Function, Design, and Evolution of Cellular and Molecular Networks
The physical basis for complex phenotypes is the context-dependent expression of the organism’s genome. The context is provided by the life cycle of the organism; the molecular mechanisms of gene regulation interpret that context and orchestrate appropriate responses. The importance of this governing role has made the experimental study of gene regulation central to nearly all areas of modern molecular biology. The regulation of many gene systems has been studied in detail, and the results have revealed an enormous diversity of molecular elements and circuits. We are just beginning to understand the functional implications of such variations in design and to grasp the factors that have influenced their evolution. The relationship of these variations in design to the phenotype of the organism is even less clear. A quantitative systems approach is required to elucidate these relationships, for without it our understanding will remain descriptive and lack predictive value. The genome projects and resulting expression-array technologies are providing (at an ever-accelerating rate) global data on gene expression. Thus, there is both an opportunity and a challenge to integrate the detailed knowledge of individual molecular mechanisms with the abundance of global expression data to produce a deeper understanding of organizationally complex biological systems. Indeed, there are many who consider this type of quantitative systems biology and the elucidation of biological design principles to be the outstanding problems in the post-genomic era.

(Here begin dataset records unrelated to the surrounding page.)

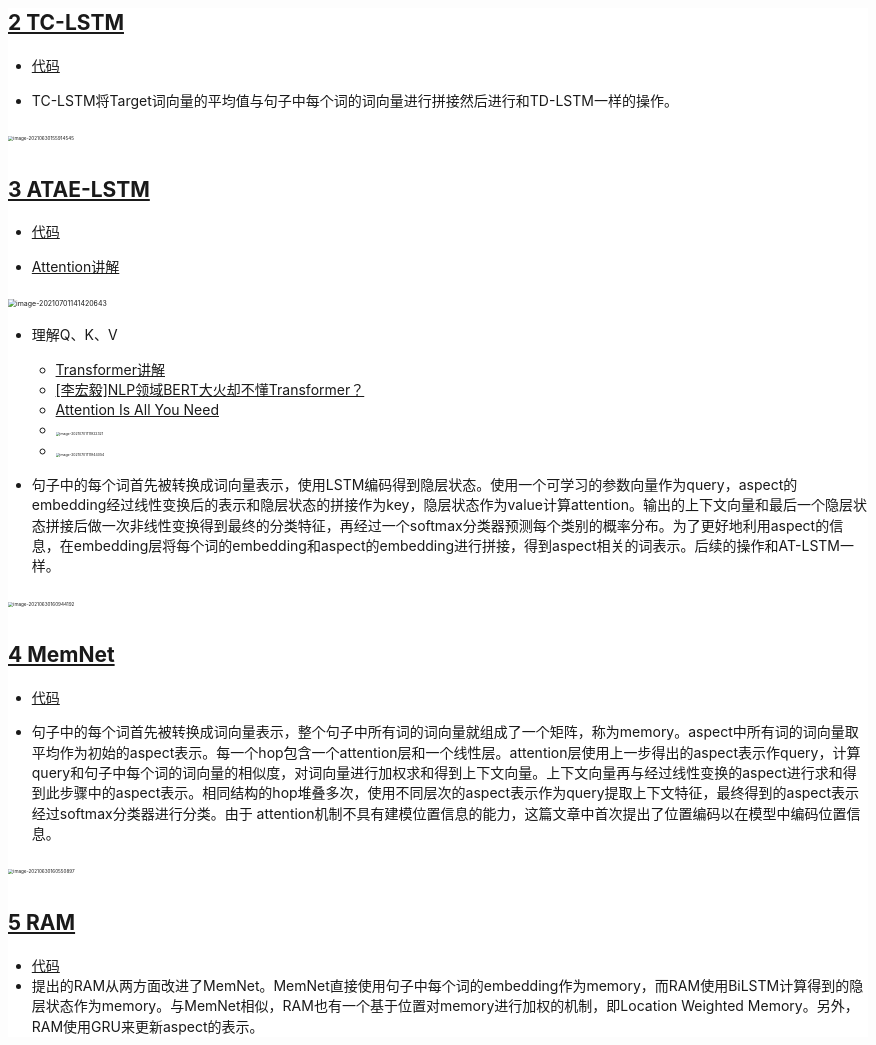 

## [2 TC-LSTM](https://www.aclweb.org/anthology/C16-1311.pdf)

- [代码](https://github.com/songyouwei/ABSA-PyTorch/blob/master/models/tc_lstm.py)

- TC-LSTM将Target词向量的平均值与句子中每个词的词向量进行拼接然后进行和TD-LSTM一样的操作。

<img src="https://tva1.sinaimg.cn/large/008i3skNly1gs3j8gvfyxj31ji0eqqdg.jpg" alt="image-20210630155914545" style="zoom:33%;" />



## [3 ATAE-LSTM](https://www.aclweb.org/anthology/D16-1058.pdf)

- [代码](https://github.com/songyouwei/ABSA-PyTorch/blob/master/models/atae_lstm.py)

- [Attention讲解](https://blog.csdn.net/weixin_44857688/article/details/113972364?spm=1001.2014.3001.5502)

<img src="https://tva1.sinaimg.cn/large/008i3skNly1gs3j8lk4zgj30zu0mcwm6.jpg" alt="image-20210701141420643" style="zoom: 50%;" />

- 理解Q、K、V
  - [Transformer讲解](https://blog.csdn.net/weixin_44857688/article/details/114002905?spm=1001.2014.3001.5502)
  - [[李宏毅]NLP领域BERT大火却不懂Transformer？](https://www.bilibili.com/video/BV1GE411o7XE)
  - [Attention Is All You Need](https://arxiv.org/pdf/1706.03762.pdf)
  - <img src="https://tva1.sinaimg.cn/large/008i3skNly1gs3j8rzihwj313q06oq61.jpg" alt="image-20210701111922321" style="zoom:25%;" />
  - <img src="https://tva1.sinaimg.cn/large/008i3skNly1gs3j8vcuoqj31j407sgrd.jpg" alt="image-20210701111944054" style="zoom: 25%;" />

- 句子中的每个词首先被转换成词向量表示，使用LSTM编码得到隐层状态。使用一个可学习的参数向量作为query，aspect的embedding经过线性变换后的表示和隐层状态的拼接作为key，隐层状态作为value计算attention。输出的上下文向量和最后一个隐层状态拼接后做一次非线性变换得到最终的分类特征，再经过一个softmax分类器预测每个类别的概率分布。为了更好地利用aspect的信息，在embedding层将每个词的embedding和aspect的embedding进行拼接，得到aspect相关的词表示。后续的操作和AT-LSTM一样。

<img src="https://tva1.sinaimg.cn/large/008i3skNly1gs3j8yogcqj31fm0sedzl.jpg" alt="image-20210630160944192" style="zoom:33%;" />

## [4 MemNet](https://www.aclweb.org/anthology/D16-1021.pdf)

- [代码](https://github.com/songyouwei/ABSA-PyTorch/blob/master/models/memnet.py)

- 句子中的每个词首先被转换成词向量表示，整个句子中所有词的词向量就组成了一个矩阵，称为memory。aspect中所有词的词向量取平均作为初始的aspect表示。每一个hop包含一个attention层和一个线性层。attention层使用上一步得出的aspect表示作query，计算query和句子中每个词的词向量的相似度，对词向量进行加权求和得到上下文向量。上下文向量再与经过线性变换的aspect进行求和得到此步骤中的aspect表示。相同结构的hop堆叠多次，使用不同层次的aspect表示作为query提取上下文特征，最终得到的aspect表示经过softmax分类器进行分类。由于 attention机制不具有建模位置信息的能力，这篇文章中首次提出了位置编码以在模型中编码位置信息。

<img src="https://tva1.sinaimg.cn/large/008i3skNly1gs3j92euvxj30zi0sugxt.jpg" alt="image-20210630160550897" style="zoom: 33%;" />

## [5 RAM](https://www.aclweb.org/anthology/D17-1047.pdf)

- [代码](https://github.com/lpq29743/RAM)
- 提出的RAM从两方面改进了MemNet。MemNet直接使用句子中每个词的embedding作为memory，而RAM使用BiLSTM计算得到的隐层状态作为memory。与MemNet相似，RAM也有一个基于位置对memory进行加权的机制，即Location Weighted Memory。另外，RAM使用GRU来更新aspect的表示。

The focus of research in Professor Savageau’s laboratory is on quantitative systems biology aimed at further elucidation of biological design. Specific goals include elucidating the design features in elementary gene circuits, enlarging the scope of the search for predictable patterns of gene circuitry to include different mechanisms of signal transduction and control by global regulators, and continuing the development of new methodologies for the quantitative analysis of large genomic-scale systems. The following are six current projects in the lab: (1) develop and apply a theory of gene control by multiple regulators, (2) elucidate the design of circuits with two types of genetic switches, (3) design and construct a genetic clock with a circadian period in E. coli, (4) analyze and compare alternative signal transduction mechanisms, (5) determine the implications of connectivity in regulatory gene networks, and (6) develop and test methods for the analysis of genomic-scale models. The lessons learned from these projects provide a deeper understanding of intact biological systems in their natural environments. They also provide guidance as we attempt to re-engineer systems with the intent of correcting pathologies through rational treatment or of producing useful products through biotechnology.